[Work item]:
Each record below is to be reproduced without any change.

[Recorded information]:
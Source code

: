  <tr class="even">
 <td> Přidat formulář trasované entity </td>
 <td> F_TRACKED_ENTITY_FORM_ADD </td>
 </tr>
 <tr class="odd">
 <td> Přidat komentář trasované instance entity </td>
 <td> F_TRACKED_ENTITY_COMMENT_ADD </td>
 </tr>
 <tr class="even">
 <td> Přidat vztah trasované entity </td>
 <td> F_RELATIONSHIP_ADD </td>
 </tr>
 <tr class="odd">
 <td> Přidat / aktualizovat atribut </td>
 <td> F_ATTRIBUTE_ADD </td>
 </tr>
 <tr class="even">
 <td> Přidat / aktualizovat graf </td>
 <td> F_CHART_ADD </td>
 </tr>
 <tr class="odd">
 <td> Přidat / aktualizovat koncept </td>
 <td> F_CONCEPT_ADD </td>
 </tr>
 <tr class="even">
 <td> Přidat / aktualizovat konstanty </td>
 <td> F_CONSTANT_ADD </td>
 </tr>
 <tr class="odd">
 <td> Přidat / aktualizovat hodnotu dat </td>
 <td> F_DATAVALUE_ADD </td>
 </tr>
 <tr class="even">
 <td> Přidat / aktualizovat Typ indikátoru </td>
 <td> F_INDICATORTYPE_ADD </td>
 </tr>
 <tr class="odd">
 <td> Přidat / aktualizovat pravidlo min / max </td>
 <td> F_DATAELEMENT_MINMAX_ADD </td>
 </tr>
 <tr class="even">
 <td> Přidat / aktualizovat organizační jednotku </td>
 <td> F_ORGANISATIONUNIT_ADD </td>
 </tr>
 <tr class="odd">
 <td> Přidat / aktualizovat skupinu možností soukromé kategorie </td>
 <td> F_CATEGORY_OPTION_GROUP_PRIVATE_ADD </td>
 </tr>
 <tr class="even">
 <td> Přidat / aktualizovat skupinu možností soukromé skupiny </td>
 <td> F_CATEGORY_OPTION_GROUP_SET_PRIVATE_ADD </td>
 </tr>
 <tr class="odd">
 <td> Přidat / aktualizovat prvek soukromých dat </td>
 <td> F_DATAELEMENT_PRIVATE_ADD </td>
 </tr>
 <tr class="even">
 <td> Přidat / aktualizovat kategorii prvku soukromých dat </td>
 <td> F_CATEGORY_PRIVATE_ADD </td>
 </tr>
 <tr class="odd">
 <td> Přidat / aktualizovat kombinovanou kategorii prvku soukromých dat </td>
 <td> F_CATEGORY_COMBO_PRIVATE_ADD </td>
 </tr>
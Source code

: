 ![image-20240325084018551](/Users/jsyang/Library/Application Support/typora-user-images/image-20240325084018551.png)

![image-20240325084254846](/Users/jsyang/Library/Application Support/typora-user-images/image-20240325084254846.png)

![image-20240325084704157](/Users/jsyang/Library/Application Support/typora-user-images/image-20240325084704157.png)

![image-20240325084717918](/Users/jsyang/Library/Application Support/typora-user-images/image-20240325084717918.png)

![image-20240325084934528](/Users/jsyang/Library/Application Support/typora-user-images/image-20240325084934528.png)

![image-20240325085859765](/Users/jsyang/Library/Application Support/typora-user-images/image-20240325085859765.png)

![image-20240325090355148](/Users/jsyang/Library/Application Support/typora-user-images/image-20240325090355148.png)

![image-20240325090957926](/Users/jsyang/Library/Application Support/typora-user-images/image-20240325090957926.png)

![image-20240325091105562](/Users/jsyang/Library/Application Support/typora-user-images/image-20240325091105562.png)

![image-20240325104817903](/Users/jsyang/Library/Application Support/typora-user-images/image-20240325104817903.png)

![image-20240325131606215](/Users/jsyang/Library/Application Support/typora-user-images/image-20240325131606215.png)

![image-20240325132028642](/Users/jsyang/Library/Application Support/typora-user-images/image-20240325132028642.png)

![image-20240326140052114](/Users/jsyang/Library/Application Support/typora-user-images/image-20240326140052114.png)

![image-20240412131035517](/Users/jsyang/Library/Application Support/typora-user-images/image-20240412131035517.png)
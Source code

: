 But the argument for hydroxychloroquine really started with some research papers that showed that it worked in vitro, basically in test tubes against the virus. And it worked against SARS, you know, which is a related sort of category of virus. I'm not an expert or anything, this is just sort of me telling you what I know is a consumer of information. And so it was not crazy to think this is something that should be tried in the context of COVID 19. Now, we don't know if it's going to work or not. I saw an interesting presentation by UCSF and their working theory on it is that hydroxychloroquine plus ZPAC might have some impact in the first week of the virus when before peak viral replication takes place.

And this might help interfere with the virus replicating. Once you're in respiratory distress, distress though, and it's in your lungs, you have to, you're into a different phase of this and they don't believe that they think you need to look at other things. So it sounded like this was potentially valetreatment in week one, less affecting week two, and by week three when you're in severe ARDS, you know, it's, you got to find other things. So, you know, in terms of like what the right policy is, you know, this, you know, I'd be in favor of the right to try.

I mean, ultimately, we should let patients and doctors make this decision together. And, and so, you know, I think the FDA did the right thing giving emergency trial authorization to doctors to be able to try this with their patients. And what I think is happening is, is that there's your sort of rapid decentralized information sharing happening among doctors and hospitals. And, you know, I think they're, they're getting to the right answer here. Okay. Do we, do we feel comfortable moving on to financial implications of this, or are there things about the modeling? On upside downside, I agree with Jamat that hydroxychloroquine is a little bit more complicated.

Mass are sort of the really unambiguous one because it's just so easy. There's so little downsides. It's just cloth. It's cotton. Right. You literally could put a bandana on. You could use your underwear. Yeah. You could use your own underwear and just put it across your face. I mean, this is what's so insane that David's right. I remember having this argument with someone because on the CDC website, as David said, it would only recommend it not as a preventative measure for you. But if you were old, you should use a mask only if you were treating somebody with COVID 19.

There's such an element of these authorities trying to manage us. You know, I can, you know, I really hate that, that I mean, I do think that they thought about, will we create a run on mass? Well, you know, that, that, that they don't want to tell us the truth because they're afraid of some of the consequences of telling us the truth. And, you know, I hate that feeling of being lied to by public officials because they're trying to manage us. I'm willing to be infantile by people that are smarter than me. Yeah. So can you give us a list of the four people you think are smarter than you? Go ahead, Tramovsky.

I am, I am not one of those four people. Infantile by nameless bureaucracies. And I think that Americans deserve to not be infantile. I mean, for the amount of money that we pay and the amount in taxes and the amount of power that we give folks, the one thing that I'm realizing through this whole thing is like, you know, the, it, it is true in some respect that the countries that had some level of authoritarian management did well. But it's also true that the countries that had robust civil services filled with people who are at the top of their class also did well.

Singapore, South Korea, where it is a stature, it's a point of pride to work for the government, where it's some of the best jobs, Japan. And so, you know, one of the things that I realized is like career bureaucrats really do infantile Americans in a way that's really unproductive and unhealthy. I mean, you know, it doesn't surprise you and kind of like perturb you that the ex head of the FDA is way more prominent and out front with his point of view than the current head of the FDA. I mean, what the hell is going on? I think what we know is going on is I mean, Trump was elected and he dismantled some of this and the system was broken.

[Reply to the exercise]:
Source code

:  <tr class="even">
 <td> Přidat formulář trasované entity </td>
 <td> F_TRACKED_ENTITY_FORM_ADD </td>
 </tr>
 <tr class="odd">
 <td> Přidat komentář trasované instance entity </td>
 <td> F_TRACKED_ENTITY_COMMENT_ADD </td>
 </tr>
 <tr class="even">
 <td> Přidat vztah trasované entity </td>
 <td> F_RELATIONSHIP_ADD </td>
 </tr>
 <tr class="odd">
 <td> Přidat / aktualizovat atribut </td>
 <td> F_ATTRIBUTE_ADD </td>
 </tr>
 <tr class="even">
 <td> Přidat / aktualizovat graf </td>
 <td> F_CHART_ADD </td>
 </tr>
 <tr class="odd">
 <td> Přidat / aktualizovat koncept </td>
 <td> F_CONCEPT_ADD </td>
 </tr>
 <tr class="even">
 <td> Přidat / aktualizovat konstanty </td>
 <td> F_CONSTANT_ADD </td>
 </tr>
 <tr class="odd">
 <td> Přidat / aktualizovat hodnotu dat </td>
 <td> F_DATAVALUE_ADD </td>
 </tr>
 <tr class="even">
 <td> Přidat / aktualizovat Typ indikátoru </td>
 <td> F_INDICATORTYPE_ADD </td>
 </tr>
 <tr class="odd">
 <td> Přidat / aktualizovat pravidlo min / max </td>
 <td> F_DATAELEMENT_MINMAX_ADD </td>
 </tr>
 <tr class="even">
 <td> Přidat / aktualizovat organizační jednotku </td>
 <td> F_ORGANISATIONUNIT_ADD </td>
 </tr>
 <tr class="odd">
 <td> Přidat / aktualizovat skupinu možností soukromé kategorie </td>
 <td> F_CATEGORY_OPTION_GROUP_PRIVATE_ADD </td>
 </tr>
 <tr class="even">
 <td> Přidat / aktualizovat skupinu možností soukromé skupiny </td>
 <td> F_CATEGORY_OPTION_GROUP_SET_PRIVATE_ADD </td>
 </tr>
 <tr class="odd">
 <td> Přidat / aktualizovat prvek soukromých dat </td>
 <td> F_DATAELEMENT_PRIVATE_ADD </td>
 </tr>
 <tr class="even">
 <td> Přidat / aktualizovat kategorii prvku soukromých dat </td>
 <td> F_CATEGORY_PRIVATE_ADD </td>
 </tr>
 <tr class="odd">
 <td> Přidat / aktualizovat kombinovanou kategorii prvku soukromých dat </td>
 <td> F_CATEGORY_COMBO_PRIVATE_ADD </td>
 </tr>
Source code

: ![image-20240325084018551](/Users/jsyang/Library/Application Support/typora-user-images/image-20240325084018551.png)

![image-20240325084254846](/Users/jsyang/Library/Application Support/typora-user-images/image-20240325084254846.png)

![image-20240325084704157](/Users/jsyang/Library/Application Support/typora-user-images/image-20240325084704157.png)

![image-20240325084717918](/Users/jsyang/Library/Application Support/typora-user-images/image-20240325084717918.png)

![image-20240325084934528](/Users/jsyang/Library/Application Support/typora-user-images/image-20240325084934528.png)

![image-20240325085859765](/Users/jsyang/Library/Application Support/typora-user-images/image-20240325085859765.png)

![image-20240325090355148](/Users/jsyang/Library/Application Support/typora-user-images/image-20240325090355148.png)

![image-20240325090957926](/Users/jsyang/Library/Application Support/typora-user-images/image-20240325090957926.png)

![image-20240325091105562](/Users/jsyang/Library/Application Support/typora-user-images/image-20240325091105562.png)

![image-20240325104817903](/Users/jsyang/Library/Application Support/typora-user-images/image-20240325104817903.png)

![image-20240325131606215](/Users/jsyang/Library/Application Support/typora-user-images/image-20240325131606215.png)

![image-20240325132028642](/Users/jsyang/Library/Application Support/typora-user-images/image-20240325132028642.png)

![image-20240326140052114](/Users/jsyang/Library/Application Support/typora-user-images/image-20240326140052114.png)

![image-20240412131035517](/Users/jsyang/Library/Application Support/typora-user-images/image-20240412131035517.png)
Source code

: But the argument for hydroxychloroquine really started with some research papers that showed that it worked in vitro, basically in test tubes against the virus. And it worked against SARS, you know, which is a related sort of category of virus. I'm not an expert or anything, this is just sort of me telling you what I know is a consumer of information. And so it was not crazy to think this is something that should be tried in the context of COVID 19. Now, we don't know if it's going to work or not. I saw an interesting presentation by UCSF and their working theory on it is that hydroxychloroquine plus ZPAC might have some impact in the first week of the virus when before peak viral replication takes place.

And this might help interfere with the virus replicating. Once you're in respiratory distress, distress though, and it's in your lungs, you have to, you're into a different phase of this and they don't believe that they think you need to look at other things. So it sounded like this was potentially valetreatment in week one, less affecting week two, and by week three when you're in severe ARDS, you know, it's, you got to find other things. So, you know, in terms of like what the right policy is, you know, this, you know, I'd be in favor of the right to try.

I mean, ultimately, we should let patients and doctors make this decision together. And, and so, you know, I think the FDA did the right thing giving emergency trial authorization to doctors to be able to try this with their patients. And what I think is happening is, is that there's your sort of rapid decentralized information sharing happening among doctors and hospitals. And, you know, I think they're, they're getting to the right answer here. Okay. Do we, do we feel comfortable moving on to financial implications of this, or are there things about the modeling? On upside downside, I agree with Jamat that hydroxychloroquine is a little bit more complicated.

Mass are sort of the really unambiguous one because it's just so easy. There's so little downsides. It's just cloth. It's cotton. Right. You literally could put a bandana on. You could use your underwear. Yeah. You could use your own underwear and just put it across your face. I mean, this is what's so insane that David's right. I remember having this argument with someone because on the CDC website, as David said, it would only recommend it not as a preventative measure for you. But if you were old, you should use a mask only if you were treating somebody with COVID 19.

There's such an element of these authorities trying to manage us. You know, I can, you know, I really hate that, that I mean, I do think that they thought about, will we create a run on mass? Well, you know, that, that, that they don't want to tell us the truth because they're afraid of some of the consequences of telling us the truth. And, you know, I hate that feeling of being lied to by public officials because they're trying to manage us. I'm willing to be infantile by people that are smarter than me. Yeah. So can you give us a list of the four people you think are smarter than you? Go ahead, Tramovsky.

I am, I am not one of those four people. Infantile by nameless bureaucracies. And I think that Americans deserve to not be infantile. I mean, for the amount of money that we pay and the amount in taxes and the amount of power that we give folks, the one thing that I'm realizing through this whole thing is like, you know, the, it, it is true in some respect that the countries that had some level of authoritarian management did well. But it's also true that the countries that had robust civil services filled with people who are at the top of their class also did well.

Singapore, South Korea, where it is a stature, it's a point of pride to work for the government, where it's some of the best jobs, Japan. And so, you know, one of the things that I realized is like career bureaucrats really do infantile Americans in a way that's really unproductive and unhealthy. I mean, you know, it doesn't surprise you and kind of like perturb you that the ex head of the FDA is way more prominent and out front with his point of view than the current head of the FDA. I mean, what the hell is going on? I think what we know is going on is I mean, Trump was elected and he dismantled some of this and the system was broken.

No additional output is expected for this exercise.